|Home | About | Journals | Submit | Contact Us | Français|
The Atlas of Cancer Mortality in the United States, 1950–94 (Devesa et al.) published in 1999 by the National Institutes of Health suggests that there are elevated rates of brain and other nervous system cancer in the northwestern, north central, and southeastern parts of the country. Being descriptive in nature, the atlas does not evaluate whether observed patterns are simply due to random variation or if they are reflective of true geographical differences in disease risk or treatment practices. To formally test for geographical clustering of disease, we analyzed U.S. brain cancer mortality data from 1986 to 1995 with Tango’s Excess Events test, the Cuzick-Edwards k-Nearest-Neighbors test, and the spatial scan statistic. All tests revealed statistically significant geographical clustering for both adult men and women. The spatial scan statistic indicated that the most likely cluster of high mortality was in parts of Arkansas, Mississippi, and Oklahoma (relative risk [RR] = 1.22, P < 0.0001) for women and in parts of Tennessee and Kentucky (RR = 1.15, P < 0.0001) for men. Several secondary clusters were detected, but there were no statistically significant clusters of a very localized nature and a high RR. For childhood brain cancer, there were no statistically significant geographical clusters. It is reassuring that no local brain cancer mortality “hot spots” with very high RRs were found. While the causes of the large geographical clusters with modest RRs are unclear, the geographical pattern of brain cancer mortality provides valuable information that can help in formulating etiological hypotheses and in targeting high-risk populations for further epidemiological and health services research.

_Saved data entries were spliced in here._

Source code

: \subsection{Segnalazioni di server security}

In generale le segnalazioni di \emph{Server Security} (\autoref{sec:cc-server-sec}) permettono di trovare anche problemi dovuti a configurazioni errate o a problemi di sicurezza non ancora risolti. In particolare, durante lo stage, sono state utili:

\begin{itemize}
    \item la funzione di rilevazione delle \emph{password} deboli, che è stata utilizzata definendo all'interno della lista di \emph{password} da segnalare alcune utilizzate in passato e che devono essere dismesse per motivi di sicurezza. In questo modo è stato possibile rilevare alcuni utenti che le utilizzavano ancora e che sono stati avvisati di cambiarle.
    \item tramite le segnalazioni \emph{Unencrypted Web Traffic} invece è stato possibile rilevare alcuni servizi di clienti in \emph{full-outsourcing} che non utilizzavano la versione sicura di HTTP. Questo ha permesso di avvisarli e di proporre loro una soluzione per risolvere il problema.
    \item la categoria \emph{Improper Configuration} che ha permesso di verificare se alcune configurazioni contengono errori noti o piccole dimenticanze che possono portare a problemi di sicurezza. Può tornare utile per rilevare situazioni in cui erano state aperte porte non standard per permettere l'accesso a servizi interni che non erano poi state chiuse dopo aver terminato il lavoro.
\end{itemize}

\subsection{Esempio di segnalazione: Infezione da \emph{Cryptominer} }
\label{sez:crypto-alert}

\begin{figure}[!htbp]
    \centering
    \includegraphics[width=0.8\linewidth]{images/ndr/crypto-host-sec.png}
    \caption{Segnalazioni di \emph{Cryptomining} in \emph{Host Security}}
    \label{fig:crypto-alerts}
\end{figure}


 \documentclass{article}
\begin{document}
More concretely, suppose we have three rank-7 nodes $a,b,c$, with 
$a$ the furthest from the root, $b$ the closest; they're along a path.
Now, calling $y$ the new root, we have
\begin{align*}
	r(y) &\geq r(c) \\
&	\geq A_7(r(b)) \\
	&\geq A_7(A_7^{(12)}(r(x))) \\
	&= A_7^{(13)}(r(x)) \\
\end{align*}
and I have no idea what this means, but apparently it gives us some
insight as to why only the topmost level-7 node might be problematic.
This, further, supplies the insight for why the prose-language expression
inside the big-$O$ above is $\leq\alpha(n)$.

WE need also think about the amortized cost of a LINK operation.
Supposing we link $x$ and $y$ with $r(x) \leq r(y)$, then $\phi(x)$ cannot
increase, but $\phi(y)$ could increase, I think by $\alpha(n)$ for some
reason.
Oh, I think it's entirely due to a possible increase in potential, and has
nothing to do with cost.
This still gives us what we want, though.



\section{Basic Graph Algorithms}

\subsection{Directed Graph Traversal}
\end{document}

In the United States, the brain is among the top 10 sites for adult cancer mortality, accounting for more than 2% of all adult cancer deaths (Legler et al., 1999). Incidence is slightly higher among men than women and has increased over the last 20 years (Jukich et al., 2001; Surawicz et al., 1999). For U.S. children, brain cancer is the second most common cancer (Wu and Huber, 1994). While its cause is not known, it is generally accepted that brain cancer may be due to an alteration in the person’s genetic structure which could be inherited or caused by environmental factors (Bondy et al., 1994; Thomas and Inskip, 1996). As yet, very little is known about the causes of tumors of the brain (Harrington et al., 1997; Inskip et al., 1995; Kuitjen and Bunin, 1993; Preston-Martin et al., 1996).
Descriptions of geographic variation of disease may provide important clues about etiology (Lawson and Kulldorff, 1999). For example, elevated lung cancer mortality rates across coastal areas in Georgia, Virginia, northeastern Florida, and Louisiana were linked to shipyard workers’ exposure to asbestos during World War II (Devesa et al., 1999). Moreover, targeting epidemiological case-control and cohort studies to geographical areas with high incidence raises the potential for discovering etiological risk factors not commonly present in the population at large, and because of the short survival of brain cancer patients, the geographical patterns of mortality may potentially be a good reflection of the geographical distribution of incidence, for which no national data is available.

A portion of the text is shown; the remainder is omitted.